29284921 profiles read, 8437576 profiles marked nonredundant. (time: 8097 seconds)
setting additional statistics...
Creating reference sequence database...
DBD::SQLite::db do failed: near "(": syntax error at /scg/apps/software/vntrseek/1.10.0-rc.3/vntrseek1.10.0-rc.3/lib/vutil.pm line 706.
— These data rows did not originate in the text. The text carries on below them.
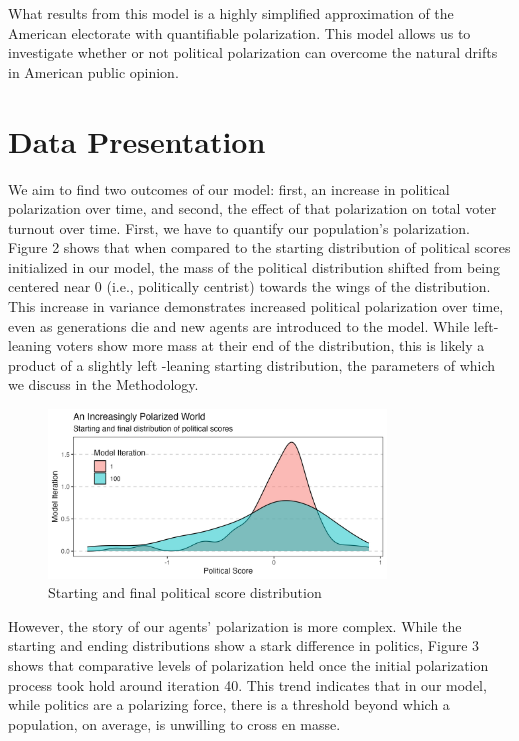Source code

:\documentclass[titlepage, 12pt, leqno]{article} %
\begin{document}
What results from this model is a highly simplified approximation of the
American electorate with quantifiable polarization. This model allows us to
investigate whether or not political polarization can overcome the natural 
drifts in American public opinion. 

\section{Data Presentation}
We aim to find two outcomes of our model: first, an increase in political
polarization over time, and second, the effect of that polarization on total
voter turnout over time. First, we have to quantify our population's
polarization. Figure 2 shows that when compared to the starting distribution of
political scores initialized in our model, the mass of the political 
distribution shifted from being centered near 0 (i.e., politically centrist)
towards the wings of the distribution. This increase in variance demonstrates
increased political polarization over time, even as generations die and new
agents are introduced to the model. While left-leaning voters show more mass at
their end of the distribution, this is likely a product of a slightly left
-leaning starting distribution, the parameters of which we discuss in the
Methodology.

\begin{figure}[ht]
    \centering
    \includegraphics[width=0.8\textwidth]{../plots/polarization_change.png}
    \caption{Starting and final political score distribution}
\end{figure}

However, the story of our agents' polarization is more complex. While the
starting and ending distributions show a stark difference in politics, Figure 3
shows that comparative levels of polarization held once the initial 
polarization process took hold around iteration 40. This trend indicates that
in our model, while politics are a polarizing force, there is a threshold beyond
which a population, on average, is unwilling to cross en masse.
\end{document}
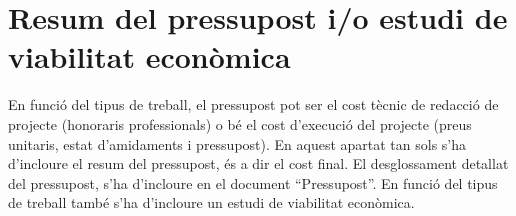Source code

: \chapter{Resum del pressupost i/o estudi de viabilitat econòmica}
En funció del tipus de treball, el pressupost pot ser el cost tècnic de redacció de projecte (honoraris professionals) o bé el cost d’execució del projecte (preus unitaris, estat d’amidaments i pressupost).
En aquest apartat tan sols s’ha d’incloure el resum del pressupost, és a dir el cost final. El desglossament detallat del pressupost, s’ha d’incloure en el document “Pressupost”.
En funció del tipus de treball també s’ha d’incloure un estudi de viabilitat econòmica.
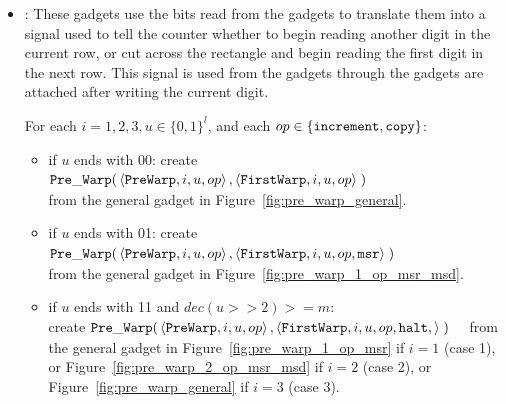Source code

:     \begin{itemize}

        \item {\prewarp}: These gadgets use the bits read from the {\cread} gadgets to translate them into
                          a signal used to tell the counter whether to begin reading
                          another digit in the current row, or cut across the rectangle and begin reading the
                          first digit in the next row. This signal is used from the {\prewarp} gadgets through
                          the {\dtop} gadgets are attached after writing the current digit.

            For each $i = 1,2,3, u \in \{0, 1\}^l$, and each $op \in \{ {\tt increment, copy } \}$:
            \begin{itemize}


            \item if $u$ ends with 00:
            create
            $\begin{aligned}[t]
                {\tt Pre\_Warp}(& \left\langle {\tt PreWarp},   i, u, op \right\rangle,
                           \left\langle {\tt FirstWarp}, i, u, op \right\rangle \;)
            \end{aligned}$ \\ from the general gadget in Figure~\ref{fig:pre_warp_general}.

            \item if $u$ ends with 01:
            create
            $\begin{aligned}[t]
                {\tt Pre\_Warp}(& \left\langle {\tt PreWarp},   i, u, op \right\rangle,
                           \left\langle {\tt FirstWarp}, i, u, op, {\tt msr} \right\rangle \;)
            \end{aligned}$ \\ from the general gadget in Figure~\ref{fig:pre_warp_1_op_msr_msd}.


            \item if $u$ ends with 11 and $dec(u >> 2) >= m$:\\
            create
            $\begin{aligned}[t]
                {\tt Pre\_Warp}(& \left\langle {\tt PreWarp},   i, u, op \right\rangle,
                \left\langle {\tt FirstWarp}, i, u, op, {\tt halt},  \right\rangle \;)
            \end{aligned}$ from the general gadget in Figure~\ref{fig:pre_warp_1_op_msr} if $i = 1$ (case 1),
            or Figure~\ref{fig:pre_warp_2_op_msr_msd} if $i = 2$ (case 2), or Figure~\ref{fig:pre_warp_general} if $i = 3$ (case 3).



\end{itemize}
\end{itemize}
command exited with value 2 at /scg/apps/software/vntrseek/1.10.0-rc.3/bin/vntrseek line 585.
Done vntrseek
My perl-fu is weak and I do not see an obvious problem in vutil.pm, any idea what we are doing wrong here?
$ cat 7258930.vs.cnf
# Database backend
BACKEND=sqlite
# set this to the number of processors on your system
# (or less if sharing the system with others or RAM is limited)
# eg, 8
NPROCESSES=128
# minimum required flank on both sides for a read TR to be considered
# eg, 10
MIN_FLANK_REQUIRED=10
# maximum flank length used in flank alignments
# set to big number to use all
# if read flanks are long with a lot of errors,
# it might be useful to set this to something like 50
# max number of errors per flank is currently set to 8 (can be changed in main script only)
# eg, 1000
MAX_FLANK_CONSIDERED=50
# minimum number of mapped reads which agree on copy number to call an allele
# eg, 2
MIN_SUPPORT_REQUIRED=2
# Whether or not to keep reads detected as PCR duplicates. A nonzero (true) value
# means that detected PCR duplicates will not be removed. Default is 0.
KEEPPCRDUPS=1
# server name, used for html generating links
# eg, orca.bu.edu
SERVER=localhost
# for 454 platform, strip leading 'TCAG'
# eg, 1 - yes
# eg, 0 - no (use no for all other platforms)
STRIP_454_KEYTAGS=0
# data is paired reads
# eg, 0 = no
# eg, 1 - yes
IS_PAIRED_READS=1
# Sample ploidy. Default is 2. For haploid, set to 1.
PLOIDY=2
# Rebuild reference database
# eg, 0 = no
# eg, 1 - yes
REDO_REFDB=0
# input data directory
# (plain or gzipped fasta/fastq files)
# eg, /input
INPUT_DIR=/tmp/7258930/fasta
# output directory (must be writable and executable!)
# eg, /output
OUTPUT_ROOT=/home/username/output/7258930
# temp (scratch) directory (must be executable!)
# eg, /tmp
TMPDIR=/tmp/7258930
# names for the reference files
# (leb36 file, sequence plus flank data file, indistinguishable references file)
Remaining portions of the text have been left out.